In an Article named “ Minority shareholders oppose Akzo Nobel merger move” in Business Line on 8th February 2012, InGovern’s MD, Shriram Subramanian was quoted as follows:
Mr Shriram Subramanian, MD of Bangalore-based InGovern Research Services, a proxy advisory firm assisting institutional investors, told Business Line that as a consequence of the amalgamation, promoters will increase their stake by as much as 10 per cent. Institutional investors – ICICI Prudential Life, LIC, New India Assurance, Oriental Insurance, GIC, UTI, Bajaj Allianz, SBI Mutual, among others – will see their shareholding reduce by 3 per cent.
InGovern, which recommended voting against the resolution, stated that for 14 per cent additional profits on account of the merger, public shareholders were asked to risk a dilution of 23.20 per cent in their shareholding.
It also noted that there were unsecured loans of Rs 113.74 crore in the books of two entities being merged.
“These unsecured loans form significant percentage of the balance sheets of the unlisted entities. These unsecured loans amounts to almost 50 per cent of the net shareholder funds of Rs 256 crore of the combined merging entities.
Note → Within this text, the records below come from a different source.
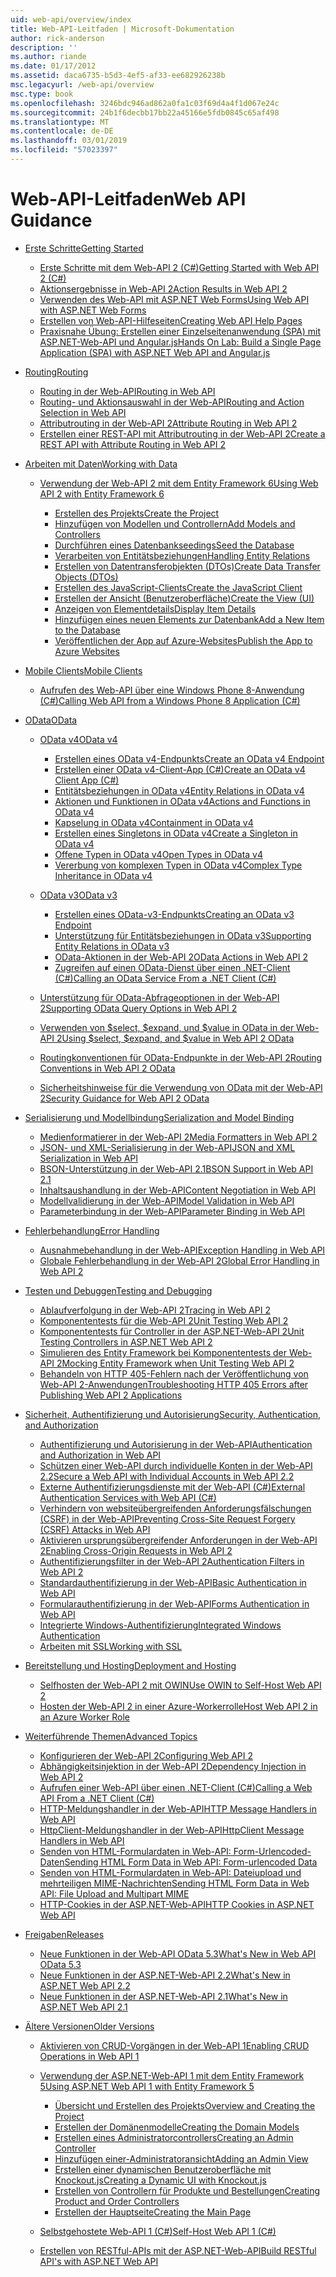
 ```yaml
---
uid: web-api/overview/index
title: Web-API-Leitfaden | Microsoft-Dokumentation
author: rick-anderson
description: ''
ms.author: riande
ms.date: 01/17/2012
ms.assetid: daca6735-b5d3-4ef5-af33-ee682926238b
msc.legacyurl: /web-api/overview
msc.type: book
ms.openlocfilehash: 3246bdc946ad862a0fa1c03f69d4a4f1d067e24c
ms.sourcegitcommit: 24b1f6decbb17bb22a45166e5fdb0845c65af498
ms.translationtype: MT
ms.contentlocale: de-DE
ms.lasthandoff: 03/01/2019
ms.locfileid: "57023397"
---
```

<a name="web-api-guidance"></a><span data-ttu-id="10170-102">Web-API-Leitfaden</span><span class="sxs-lookup"><span data-stu-id="10170-102">Web API Guidance</span></span>
====================
- [<span data-ttu-id="10170-103">Erste Schritte</span><span class="sxs-lookup"><span data-stu-id="10170-103">Getting Started</span></span>](getting-started-with-aspnet-web-api/index.md)

    - [<span data-ttu-id="10170-104">Erste Schritte mit dem Web-API 2 (C#)</span><span class="sxs-lookup"><span data-stu-id="10170-104">Getting Started with Web API 2 (C#)</span></span>](getting-started-with-aspnet-web-api/tutorial-your-first-web-api.md)
    - [<span data-ttu-id="10170-105">Aktionsergebnisse in Web-API 2</span><span class="sxs-lookup"><span data-stu-id="10170-105">Action Results in Web API 2</span></span>](getting-started-with-aspnet-web-api/action-results.md)
    - [<span data-ttu-id="10170-106">Verwenden des Web-API mit ASP.NET Web Forms</span><span class="sxs-lookup"><span data-stu-id="10170-106">Using Web API with ASP.NET Web Forms</span></span>](getting-started-with-aspnet-web-api/using-web-api-with-aspnet-web-forms.md)
    - [<span data-ttu-id="10170-107">Erstellen von Web-API-Hilfeseiten</span><span class="sxs-lookup"><span data-stu-id="10170-107">Creating Web API Help Pages</span></span>](getting-started-with-aspnet-web-api/creating-api-help-pages.md)
    - [<span data-ttu-id="10170-108">Praxisnahe Übung: Erstellen einer Einzelseitenanwendung (SPA) mit ASP.NET-Web-API und Angular.js</span><span class="sxs-lookup"><span data-stu-id="10170-108">Hands On Lab: Build a Single Page Application (SPA) with ASP.NET Web API and Angular.js</span></span>](getting-started-with-aspnet-web-api/build-a-single-page-application-spa-with-aspnet-web-api-and-angularjs.md)
- [<span data-ttu-id="10170-109">Routing</span><span class="sxs-lookup"><span data-stu-id="10170-109">Routing</span></span>](web-api-routing-and-actions/index.md)

    - [<span data-ttu-id="10170-110">Routing in der Web-API</span><span class="sxs-lookup"><span data-stu-id="10170-110">Routing in Web API</span></span>](web-api-routing-and-actions/routing-in-aspnet-web-api.md)
    - [<span data-ttu-id="10170-111">Routing- und Aktionsauswahl in der Web-API</span><span class="sxs-lookup"><span data-stu-id="10170-111">Routing and Action Selection in Web API</span></span>](web-api-routing-and-actions/routing-and-action-selection.md)
    - [<span data-ttu-id="10170-112">Attributrouting in der Web-API 2</span><span class="sxs-lookup"><span data-stu-id="10170-112">Attribute Routing in Web API 2</span></span>](web-api-routing-and-actions/attribute-routing-in-web-api-2.md)
    - [<span data-ttu-id="10170-113">Erstellen einer REST-API mit Attributrouting in der Web-API 2</span><span class="sxs-lookup"><span data-stu-id="10170-113">Create a REST API with Attribute Routing in Web API 2</span></span>](web-api-routing-and-actions/create-a-rest-api-with-attribute-routing.md)
- [<span data-ttu-id="10170-114">Arbeiten mit Daten</span><span class="sxs-lookup"><span data-stu-id="10170-114">Working with Data</span></span>](data/index.md)

    - [<span data-ttu-id="10170-115">Verwendung der Web-API 2 mit dem Entity Framework 6</span><span class="sxs-lookup"><span data-stu-id="10170-115">Using Web API 2 with Entity Framework 6</span></span>](data/using-web-api-with-entity-framework/index.md)

        - [<span data-ttu-id="10170-116">Erstellen des Projekts</span><span class="sxs-lookup"><span data-stu-id="10170-116">Create the Project</span></span>](data/using-web-api-with-entity-framework/part-1.md)
        - [<span data-ttu-id="10170-117">Hinzufügen von Modellen und Controllern</span><span class="sxs-lookup"><span data-stu-id="10170-117">Add Models and Controllers</span></span>](data/using-web-api-with-entity-framework/part-2.md)
        - [<span data-ttu-id="10170-118">Durchführen eines Datenbankseedings</span><span class="sxs-lookup"><span data-stu-id="10170-118">Seed the Database</span></span>](data/using-web-api-with-entity-framework/part-3.md)
        - [<span data-ttu-id="10170-119">Verarbeiten von Entitätsbeziehungen</span><span class="sxs-lookup"><span data-stu-id="10170-119">Handling Entity Relations</span></span>](data/using-web-api-with-entity-framework/part-4.md)
        - [<span data-ttu-id="10170-120">Erstellen von Datentransferobjekten (DTOs)</span><span class="sxs-lookup"><span data-stu-id="10170-120">Create Data Transfer Objects (DTOs)</span></span>](data/using-web-api-with-entity-framework/part-5.md)
        - [<span data-ttu-id="10170-121">Erstellen des JavaScript-Clients</span><span class="sxs-lookup"><span data-stu-id="10170-121">Create the JavaScript Client</span></span>](data/using-web-api-with-entity-framework/part-6.md)
        - [<span data-ttu-id="10170-122">Erstellen der Ansicht (Benutzeroberfläche)</span><span class="sxs-lookup"><span data-stu-id="10170-122">Create the View (UI)</span></span>](data/using-web-api-with-entity-framework/part-7.md)
        - [<span data-ttu-id="10170-123">Anzeigen von Elementdetails</span><span class="sxs-lookup"><span data-stu-id="10170-123">Display Item Details</span></span>](data/using-web-api-with-entity-framework/part-8.md)
        - [<span data-ttu-id="10170-124">Hinzufügen eines neuen Elements zur Datenbank</span><span class="sxs-lookup"><span data-stu-id="10170-124">Add a New Item to the Database</span></span>](data/using-web-api-with-entity-framework/part-9.md)
        - [<span data-ttu-id="10170-125">Veröffentlichen der App auf Azure-Websites</span><span class="sxs-lookup"><span data-stu-id="10170-125">Publish the App to Azure Websites</span></span>](data/using-web-api-with-entity-framework/part-10.md)
- [<span data-ttu-id="10170-126">Mobile Clients</span><span class="sxs-lookup"><span data-stu-id="10170-126">Mobile Clients</span></span>](mobile-clients/index.md)

    - [<span data-ttu-id="10170-127">Aufrufen des Web-API über eine Windows Phone 8-Anwendung (C#)</span><span class="sxs-lookup"><span data-stu-id="10170-127">Calling Web API from a Windows Phone 8 Application (C#)</span></span>](mobile-clients/calling-web-api-from-a-windows-phone-8-application.md)
- [<span data-ttu-id="10170-128">OData</span><span class="sxs-lookup"><span data-stu-id="10170-128">OData</span></span>](odata-support-in-aspnet-web-api/index.md)

    - [<span data-ttu-id="10170-129">OData v4</span><span class="sxs-lookup"><span data-stu-id="10170-129">OData v4</span></span>](odata-support-in-aspnet-web-api/odata-v4/index.md)

        - [<span data-ttu-id="10170-130">Erstellen eines OData v4-Endpunkts</span><span class="sxs-lookup"><span data-stu-id="10170-130">Create an OData v4 Endpoint</span></span>](odata-support-in-aspnet-web-api/odata-v4/create-an-odata-v4-endpoint.md)
        - [<span data-ttu-id="10170-131">Erstellen einer OData v4-Client-App (C#)</span><span class="sxs-lookup"><span data-stu-id="10170-131">Create an OData v4 Client App (C#)</span></span>](odata-support-in-aspnet-web-api/odata-v4/create-an-odata-v4-client-app.md)
        - [<span data-ttu-id="10170-132">Entitätsbeziehungen in OData v4</span><span class="sxs-lookup"><span data-stu-id="10170-132">Entity Relations in OData v4</span></span>](odata-support-in-aspnet-web-api/odata-v4/entity-relations-in-odata-v4.md)
        - [<span data-ttu-id="10170-133">Aktionen und Funktionen in OData v4</span><span class="sxs-lookup"><span data-stu-id="10170-133">Actions and Functions in OData v4</span></span>](odata-support-in-aspnet-web-api/odata-v4/odata-actions-and-functions.md)
        - [<span data-ttu-id="10170-134">Kapselung in OData v4</span><span class="sxs-lookup"><span data-stu-id="10170-134">Containment in OData v4</span></span>](odata-support-in-aspnet-web-api/odata-v4/odata-containment-in-web-api-22.md)
        - [<span data-ttu-id="10170-135">Erstellen eines Singletons in OData v4</span><span class="sxs-lookup"><span data-stu-id="10170-135">Create a Singleton in OData v4</span></span>](odata-support-in-aspnet-web-api/odata-v4/using-a-singleton-in-an-odata-endpoint-in-web-api-22.md)
        - [<span data-ttu-id="10170-136">Offene Typen in OData v4</span><span class="sxs-lookup"><span data-stu-id="10170-136">Open Types in OData v4</span></span>](odata-support-in-aspnet-web-api/odata-v4/use-open-types-in-odata-v4.md)
        - [<span data-ttu-id="10170-137">Vererbung von komplexen Typen in OData v4</span><span class="sxs-lookup"><span data-stu-id="10170-137">Complex Type Inheritance in OData v4</span></span>](odata-support-in-aspnet-web-api/odata-v4/complex-type-inheritance-in-odata-v4.md)
    - [<span data-ttu-id="10170-138">OData v3</span><span class="sxs-lookup"><span data-stu-id="10170-138">OData v3</span></span>](odata-support-in-aspnet-web-api/odata-v3/index.md)

        - [<span data-ttu-id="10170-139">Erstellen eines OData-v3-Endpunkts</span><span class="sxs-lookup"><span data-stu-id="10170-139">Creating an OData v3 Endpoint</span></span>](odata-support-in-aspnet-web-api/odata-v3/creating-an-odata-endpoint.md)
        - [<span data-ttu-id="10170-140">Unterstützung für Entitätsbeziehungen in OData v3</span><span class="sxs-lookup"><span data-stu-id="10170-140">Supporting Entity Relations in OData v3</span></span>](odata-support-in-aspnet-web-api/odata-v3/working-with-entity-relations.md)
        - [<span data-ttu-id="10170-141">OData-Aktionen in der Web-API 2</span><span class="sxs-lookup"><span data-stu-id="10170-141">OData Actions in Web API 2</span></span>](odata-support-in-aspnet-web-api/odata-v3/odata-actions.md)
        - [<span data-ttu-id="10170-142">Zugreifen auf einen OData-Dienst über einen .NET-Client (C#)</span><span class="sxs-lookup"><span data-stu-id="10170-142">Calling an OData Service From a .NET Client (C#)</span></span>](odata-support-in-aspnet-web-api/odata-v3/calling-an-odata-service-from-a-net-client.md)
    - [<span data-ttu-id="10170-143">Unterstützung für OData-Abfrageoptionen in der Web-API 2</span><span class="sxs-lookup"><span data-stu-id="10170-143">Supporting OData Query Options in Web API 2</span></span>](odata-support-in-aspnet-web-api/supporting-odata-query-options.md)
    - [<span data-ttu-id="10170-144">Verwenden von $select, $expand, und $value in OData in der Web-API 2</span><span class="sxs-lookup"><span data-stu-id="10170-144">Using $select, $expand, and $value in Web API 2 OData</span></span>](odata-support-in-aspnet-web-api/using-select-expand-and-value.md)
    - [<span data-ttu-id="10170-145">Routingkonventionen für OData-Endpunkte in der Web-API 2</span><span class="sxs-lookup"><span data-stu-id="10170-145">Routing Conventions in Web API 2 OData</span></span>](odata-support-in-aspnet-web-api/odata-routing-conventions.md)
    - [<span data-ttu-id="10170-146">Sicherheitshinweise für die Verwendung von OData mit der Web-API 2</span><span class="sxs-lookup"><span data-stu-id="10170-146">Security Guidance for Web API 2 OData</span></span>](odata-support-in-aspnet-web-api/odata-security-guidance.md)
- [<span data-ttu-id="10170-147">Serialisierung und Modellbindung</span><span class="sxs-lookup"><span data-stu-id="10170-147">Serialization and Model Binding</span></span>](formats-and-model-binding/index.md)

    - [<span data-ttu-id="10170-148">Medienformatierer in der Web-API 2</span><span class="sxs-lookup"><span data-stu-id="10170-148">Media Formatters in Web API 2</span></span>](formats-and-model-binding/media-formatters.md)
    - [<span data-ttu-id="10170-149">JSON- und XML-Serialisierung in der Web-API</span><span class="sxs-lookup"><span data-stu-id="10170-149">JSON and XML Serialization in Web API</span></span>](formats-and-model-binding/json-and-xml-serialization.md)
    - [<span data-ttu-id="10170-150">BSON-Unterstützung in der Web-API 2.1</span><span class="sxs-lookup"><span data-stu-id="10170-150">BSON Support in Web API 2.1</span></span>](formats-and-model-binding/bson-support-in-web-api-21.md)
    - [<span data-ttu-id="10170-151">Inhaltsaushandlung in der Web-API</span><span class="sxs-lookup"><span data-stu-id="10170-151">Content Negotiation in Web API</span></span>](formats-and-model-binding/content-negotiation.md)
    - [<span data-ttu-id="10170-152">Modellvalidierung in der Web-API</span><span class="sxs-lookup"><span data-stu-id="10170-152">Model Validation in Web API</span></span>](formats-and-model-binding/model-validation-in-aspnet-web-api.md)
    - [<span data-ttu-id="10170-153">Parameterbindung in der Web-API</span><span class="sxs-lookup"><span data-stu-id="10170-153">Parameter Binding in Web API</span></span>](formats-and-model-binding/parameter-binding-in-aspnet-web-api.md)
- [<span data-ttu-id="10170-154">Fehlerbehandlung</span><span class="sxs-lookup"><span data-stu-id="10170-154">Error Handling</span></span>](error-handling/index.md)

    - [<span data-ttu-id="10170-155">Ausnahmebehandlung in der Web-API</span><span class="sxs-lookup"><span data-stu-id="10170-155">Exception Handling in Web API</span></span>](error-handling/exception-handling.md)
    - [<span data-ttu-id="10170-156">Globale Fehlerbehandlung in der Web-API 2</span><span class="sxs-lookup"><span data-stu-id="10170-156">Global Error Handling in Web API 2</span></span>](error-handling/web-api-global-error-handling.md)
- [<span data-ttu-id="10170-157">Testen und Debuggen</span><span class="sxs-lookup"><span data-stu-id="10170-157">Testing and Debugging</span></span>](testing-and-debugging/index.md)

    - [<span data-ttu-id="10170-158">Ablaufverfolgung in der Web-API 2</span><span class="sxs-lookup"><span data-stu-id="10170-158">Tracing in Web API 2</span></span>](testing-and-debugging/tracing-in-aspnet-web-api.md)
    - [<span data-ttu-id="10170-159">Komponententests für die Web-API 2</span><span class="sxs-lookup"><span data-stu-id="10170-159">Unit Testing Web API 2</span></span>](testing-and-debugging/unit-testing-with-aspnet-web-api.md)
    - [<span data-ttu-id="10170-160">Komponententests für Controller in der ASP.NET-Web-API 2</span><span class="sxs-lookup"><span data-stu-id="10170-160">Unit Testing Controllers in ASP.NET Web API 2</span></span>](testing-and-debugging/unit-testing-controllers-in-web-api.md)
    - [<span data-ttu-id="10170-161">Simulieren des Entity Framework bei Komponententests der Web-API 2</span><span class="sxs-lookup"><span data-stu-id="10170-161">Mocking Entity Framework when Unit Testing Web API 2</span></span>](testing-and-debugging/mocking-entity-framework-when-unit-testing-aspnet-web-api-2.md)
    - [<span data-ttu-id="10170-162">Behandeln von HTTP 405-Fehlern nach der Veröffentlichung von Web-API 2-Anwendungen</span><span class="sxs-lookup"><span data-stu-id="10170-162">Troubleshooting HTTP 405 Errors after Publishing Web API 2 Applications</span></span>](testing-and-debugging/troubleshooting-http-405-errors-after-publishing-web-api-applications.md)
- [<span data-ttu-id="10170-163">Sicherheit, Authentifizierung und Autorisierung</span><span class="sxs-lookup"><span data-stu-id="10170-163">Security, Authentication, and Authorization</span></span>](security/index.md)

    - [<span data-ttu-id="10170-164">Authentifizierung und Autorisierung in der Web-API</span><span class="sxs-lookup"><span data-stu-id="10170-164">Authentication and Authorization in Web API</span></span>](security/authentication-and-authorization-in-aspnet-web-api.md)
    - [<span data-ttu-id="10170-165">Schützen einer Web-API durch individuelle Konten in der Web-API 2.2</span><span class="sxs-lookup"><span data-stu-id="10170-165">Secure a Web API with Individual Accounts in Web API 2.2</span></span>](security/individual-accounts-in-web-api.md)
    - [<span data-ttu-id="10170-166">Externe Authentifizierungsdienste mit der Web-API (C#)</span><span class="sxs-lookup"><span data-stu-id="10170-166">External Authentication Services with Web API (C#)</span></span>](security/external-authentication-services.md)
    - [<span data-ttu-id="10170-167">Verhindern von websiteübergreifenden Anforderungsfälschungen (CSRF) in der Web-API</span><span class="sxs-lookup"><span data-stu-id="10170-167">Preventing Cross-Site Request Forgery (CSRF) Attacks in Web API</span></span>](security/preventing-cross-site-request-forgery-csrf-attacks.md)
    - [<span data-ttu-id="10170-168">Aktivieren ursprungsübergreifender Anforderungen in der Web-API 2</span><span class="sxs-lookup"><span data-stu-id="10170-168">Enabling Cross-Origin Requests in Web API 2</span></span>](security/enabling-cross-origin-requests-in-web-api.md)
    - [<span data-ttu-id="10170-169">Authentifizierungsfilter in der Web-API 2</span><span class="sxs-lookup"><span data-stu-id="10170-169">Authentication Filters in Web API 2</span></span>](security/authentication-filters.md)
    - [<span data-ttu-id="10170-170">Standardauthentifizierung in der Web-API</span><span class="sxs-lookup"><span data-stu-id="10170-170">Basic Authentication in Web API</span></span>](security/basic-authentication.md)
    - [<span data-ttu-id="10170-171">Formularauthentifizierung in der Web-API</span><span class="sxs-lookup"><span data-stu-id="10170-171">Forms Authentication in Web API</span></span>](security/forms-authentication.md)
    - [<span data-ttu-id="10170-172">Integrierte Windows-Authentifizierung</span><span class="sxs-lookup"><span data-stu-id="10170-172">Integrated Windows Authentication</span></span>](security/integrated-windows-authentication.md)
    - [<span data-ttu-id="10170-173">Arbeiten mit SSL</span><span class="sxs-lookup"><span data-stu-id="10170-173">Working with SSL</span></span>](security/working-with-ssl-in-web-api.md)
- [<span data-ttu-id="10170-174">Bereitstellung und Hosting</span><span class="sxs-lookup"><span data-stu-id="10170-174">Deployment and Hosting</span></span>](hosting-aspnet-web-api/index.md)

    - [<span data-ttu-id="10170-175">Selfhosten der Web-API 2 mit OWIN</span><span class="sxs-lookup"><span data-stu-id="10170-175">Use OWIN to Self-Host Web API 2</span></span>](hosting-aspnet-web-api/use-owin-to-self-host-web-api.md)
    - [<span data-ttu-id="10170-176">Hosten der Web-API 2 in einer Azure-Workerrolle</span><span class="sxs-lookup"><span data-stu-id="10170-176">Host Web API 2 in an Azure Worker Role</span></span>](hosting-aspnet-web-api/host-aspnet-web-api-in-an-azure-worker-role.md)
- [<span data-ttu-id="10170-177">Weiterführende Themen</span><span class="sxs-lookup"><span data-stu-id="10170-177">Advanced Topics</span></span>](advanced/index.md)

    - [<span data-ttu-id="10170-178">Konfigurieren der Web-API 2</span><span class="sxs-lookup"><span data-stu-id="10170-178">Configuring Web API 2</span></span>](advanced/configuring-aspnet-web-api.md)
    - [<span data-ttu-id="10170-179">Abhängigkeitsinjektion in der Web-API 2</span><span class="sxs-lookup"><span data-stu-id="10170-179">Dependency Injection in Web API 2</span></span>](advanced/dependency-injection.md)
    - [<span data-ttu-id="10170-180">Aufrufen einer Web-API über einen .NET-Client (C#)</span><span class="sxs-lookup"><span data-stu-id="10170-180">Calling a Web API From a .NET Client (C#)</span></span>](advanced/calling-a-web-api-from-a-net-client.md)
    - [<span data-ttu-id="10170-181">HTTP-Meldungshandler in der Web-API</span><span class="sxs-lookup"><span data-stu-id="10170-181">HTTP Message Handlers in Web API</span></span>](advanced/http-message-handlers.md)
    - [<span data-ttu-id="10170-182">HttpClient-Meldungshandler in der Web-API</span><span class="sxs-lookup"><span data-stu-id="10170-182">HttpClient Message Handlers in Web API</span></span>](advanced/httpclient-message-handlers.md)
    - [<span data-ttu-id="10170-183">Senden von HTML-Formulardaten in Web-API: Form-Urlencoded-Daten</span><span class="sxs-lookup"><span data-stu-id="10170-183">Sending HTML Form Data in Web API: Form-urlencoded Data</span></span>](advanced/sending-html-form-data-part-1.md)
    - [<span data-ttu-id="10170-184">Senden von HTML-Formulardaten in Web-API: Dateiupload und mehrteiligen MIME-Nachrichten</span><span class="sxs-lookup"><span data-stu-id="10170-184">Sending HTML Form Data in Web API: File Upload and Multipart MIME</span></span>](advanced/sending-html-form-data-part-2.md)
    - [<span data-ttu-id="10170-185">HTTP-Cookies in der ASP.NET-Web-API</span><span class="sxs-lookup"><span data-stu-id="10170-185">HTTP Cookies in ASP.NET Web API</span></span>](advanced/http-cookies.md)
- [<span data-ttu-id="10170-186">Freigaben</span><span class="sxs-lookup"><span data-stu-id="10170-186">Releases</span></span>](releases/index.md)

    - [<span data-ttu-id="10170-187">Neue Funktionen in der Web-API OData 5.3</span><span class="sxs-lookup"><span data-stu-id="10170-187">What's New in Web API OData 5.3</span></span>](releases/whats-new-in-aspnet-web-api-odata-53.md)
    - [<span data-ttu-id="10170-188">Neue Funktionen in der ASP.NET-Web-API 2.2</span><span class="sxs-lookup"><span data-stu-id="10170-188">What's New in ASP.NET Web API 2.2</span></span>](releases/whats-new-in-aspnet-web-api-22.md)
    - [<span data-ttu-id="10170-189">Neue Funktionen in der ASP.NET-Web-API 2.1</span><span class="sxs-lookup"><span data-stu-id="10170-189">What's New in ASP.NET Web API 2.1</span></span>](releases/whats-new-in-aspnet-web-api-21.md)
- [<span data-ttu-id="10170-190">Ältere Versionen</span><span class="sxs-lookup"><span data-stu-id="10170-190">Older Versions</span></span>](older-versions/index.md)

    - [<span data-ttu-id="10170-191">Aktivieren von CRUD-Vorgängen in der Web-API 1</span><span class="sxs-lookup"><span data-stu-id="10170-191">Enabling CRUD Operations in Web API 1</span></span>](older-versions/creating-a-web-api-that-supports-crud-operations.md)
    - [<span data-ttu-id="10170-192">Verwendung der ASP.NET-Web-API 1 mit dem Entity Framework 5</span><span class="sxs-lookup"><span data-stu-id="10170-192">Using ASP.NET Web API 1 with Entity Framework 5</span></span>](older-versions/using-web-api-1-with-entity-framework-5/index.md)

        - [<span data-ttu-id="10170-193">Übersicht und Erstellen des Projekts</span><span class="sxs-lookup"><span data-stu-id="10170-193">Overview and Creating the Project</span></span>](older-versions/using-web-api-1-with-entity-framework-5/using-web-api-with-entity-framework-part-1.md)
        - [<span data-ttu-id="10170-194">Erstellen der Domänenmodelle</span><span class="sxs-lookup"><span data-stu-id="10170-194">Creating the Domain Models</span></span>](older-versions/using-web-api-1-with-entity-framework-5/using-web-api-with-entity-framework-part-2.md)
        - [<span data-ttu-id="10170-195">Erstellen eines Administratorcontrollers</span><span class="sxs-lookup"><span data-stu-id="10170-195">Creating an Admin Controller</span></span>](older-versions/using-web-api-1-with-entity-framework-5/using-web-api-with-entity-framework-part-3.md)
        - [<span data-ttu-id="10170-196">Hinzufügen einer-Administratoransicht</span><span class="sxs-lookup"><span data-stu-id="10170-196">Adding an Admin View</span></span>](older-versions/using-web-api-1-with-entity-framework-5/using-web-api-with-entity-framework-part-4.md)
        - [<span data-ttu-id="10170-197">Erstellen einer dynamischen Benutzeroberfläche mit Knockout.js</span><span class="sxs-lookup"><span data-stu-id="10170-197">Creating a Dynamic UI with Knockout.js</span></span>](older-versions/using-web-api-1-with-entity-framework-5/using-web-api-with-entity-framework-part-5.md)
        - [<span data-ttu-id="10170-198">Erstellen von Controllern für Produkte und Bestellungen</span><span class="sxs-lookup"><span data-stu-id="10170-198">Creating Product and Order Controllers</span></span>](older-versions/using-web-api-1-with-entity-framework-5/using-web-api-with-entity-framework-part-6.md)
        - [<span data-ttu-id="10170-199">Erstellen der Hauptseite</span><span class="sxs-lookup"><span data-stu-id="10170-199">Creating the Main Page</span></span>](older-versions/using-web-api-1-with-entity-framework-5/using-web-api-with-entity-framework-part-7.md)
    - [<span data-ttu-id="10170-200">Selbstgehostete Web-API 1 (C#)</span><span class="sxs-lookup"><span data-stu-id="10170-200">Self-Host Web API 1 (C#)</span></span>](older-versions/self-host-a-web-api.md)
    - [<span data-ttu-id="10170-201">Erstellen von RESTful-APIs mit der ASP.NET-Web-API</span><span class="sxs-lookup"><span data-stu-id="10170-201">Build RESTful API's with ASP.NET Web API</span></span>](older-versions/build-restful-apis-with-aspnet-web-api.md)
No information has been provided regarding from whom these unsecured debt has been obtained by the companies. Given that AN India does not have any debt, these liabilities would accrue to the shareholders of the merged AN India”, InGovern said.
Mr Subramanian said the outcome of the voting was significant. “Given the synergies among the combining entities, we agree that there is rationale behind the move, but in view of sketchy disclosures, nebulous valuations presented to the investors, one-time write-offs, unsecured loans and disproportionate dilution of public shareholding, we recommended negative vote,” he added.